» **TASK TO COMPLETE**: Among the records below, find the lines with the word "those" and copy them.

[Opening MATERIAL FOR THIS TASK section]

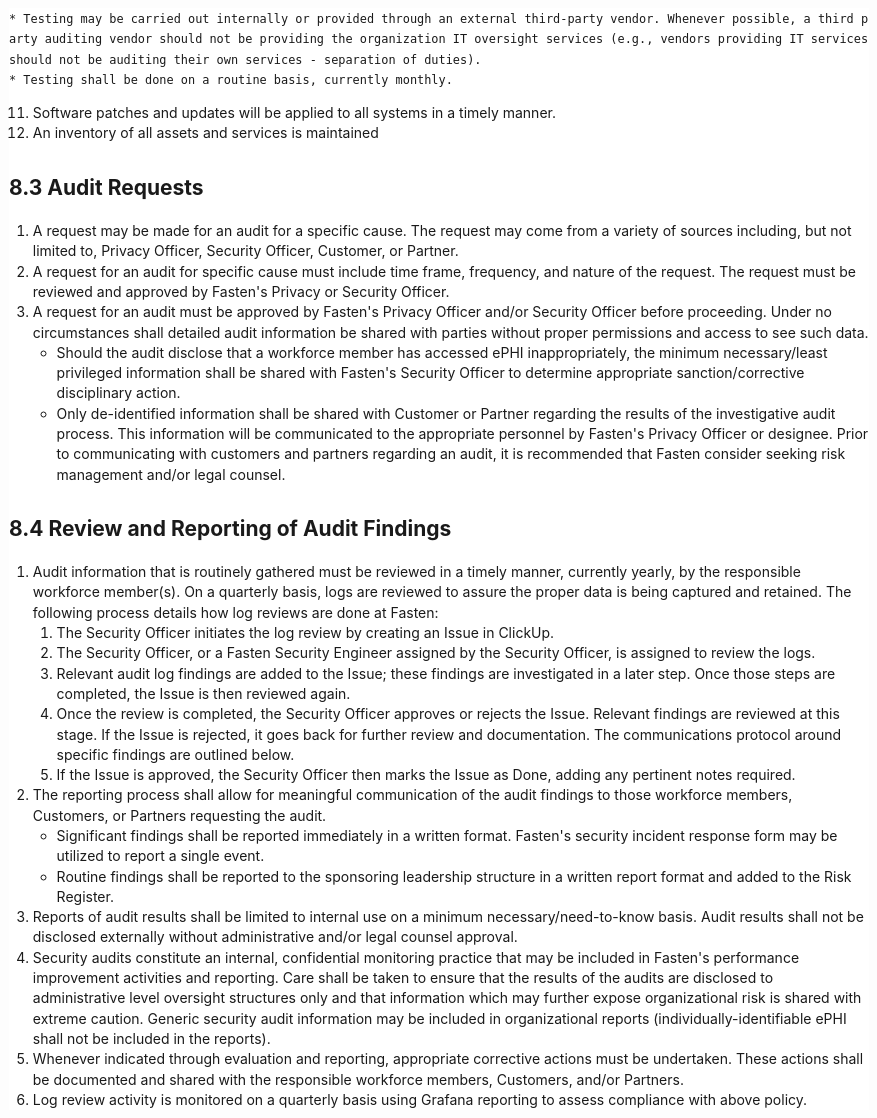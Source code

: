     * Testing may be carried out internally or provided through an external third-party vendor. Whenever possible, a third party auditing vendor should not be providing the organization IT oversight services (e.g., vendors providing IT services should not be auditing their own services - separation of duties).
    * Testing shall be done on a routine basis, currently monthly.
11. Software patches and updates will be applied to all systems in a timely manner.
12. An inventory of all assets and services is maintained

## 8.3 Audit Requests

1. A request may be made for an audit for a specific cause. The request may come from a variety of sources including, but not limited to, Privacy Officer, Security Officer, Customer, or Partner.
1. A request for an audit for specific cause must include time frame, frequency, and nature of the request. The request must be reviewed and approved by Fasten's Privacy or Security Officer.
1. A request for an audit must be approved by Fasten's Privacy Officer and/or Security Officer before proceeding. Under no circumstances shall detailed audit information be shared with parties without proper permissions and access to see such data.
   * Should the audit disclose that a workforce member has accessed ePHI inappropriately, the minimum necessary/least privileged information shall be shared with Fasten's Security Officer to determine appropriate sanction/corrective disciplinary action.
   * Only de-identified information shall be shared with Customer or Partner regarding the results of the investigative audit process. This information will be communicated to the appropriate personnel by Fasten's Privacy Officer or designee. Prior to communicating with customers and partners regarding an audit, it is recommended that Fasten consider seeking risk management and/or legal counsel.

## 8.4 Review and Reporting of Audit Findings

   1. Audit information that is routinely gathered must be reviewed in a timely manner, currently yearly, by the responsible workforce member(s). On a quarterly basis, logs are reviewed to assure the proper data is being captured and retained. The following process details how log reviews are done at Fasten:
      1. The Security Officer initiates the log review by creating an Issue in ClickUp.
      1. The Security Officer, or a Fasten Security Engineer assigned by the Security Officer, is assigned to review the logs.
      1. Relevant audit log findings are added to the Issue; these findings are investigated in a later step. Once those steps are completed, the Issue is then reviewed again.
      1. Once the review is completed, the Security Officer approves or rejects the Issue. Relevant findings are reviewed at this stage. If the Issue is rejected, it goes back for further review and documentation. The communications protocol around specific findings are outlined below.
      1. If the Issue is approved, the Security Officer then marks the Issue as Done, adding any pertinent notes required.
   1. The reporting process shall allow for meaningful communication of the audit findings to those workforce members, Customers, or Partners requesting the audit.
      * Significant findings shall be reported immediately in a written format. Fasten's security incident response form may be utilized to report a single event.
      * Routine findings shall be reported to the sponsoring leadership structure in a written report format and added to the Risk Register.
   1. Reports of audit results shall be limited to internal use on a minimum necessary/need-to-know basis. Audit results shall not be disclosed externally without administrative and/or legal counsel approval.
   1. Security audits constitute an internal, confidential monitoring practice that may be included in Fasten's performance improvement activities and reporting. Care shall be taken to ensure that the results of the audits are disclosed to administrative level oversight structures only and that information which may further expose organizational risk is shared with extreme caution. Generic security audit information may be included in organizational reports (individually-identifiable ePHI shall not be included in the reports).
   1. Whenever indicated through evaluation and reporting, appropriate corrective actions must be undertaken. These actions shall be documented and shared with the responsible workforce members, Customers, and/or Partners.
   1. Log review activity is monitored on a quarterly basis using Grafana reporting to assess compliance with above policy.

[Closing MATERIAL FOR THIS TASK section]

» **SOLUTION**:
      1. Relevant audit log findings are added to the Issue; these findings are investigated in a later step. Once those steps are completed, the Issue is then reviewed again.
   1. The reporting process shall allow for meaningful communication of the audit findings to those workforce members, Customers, or Partners requesting the audit.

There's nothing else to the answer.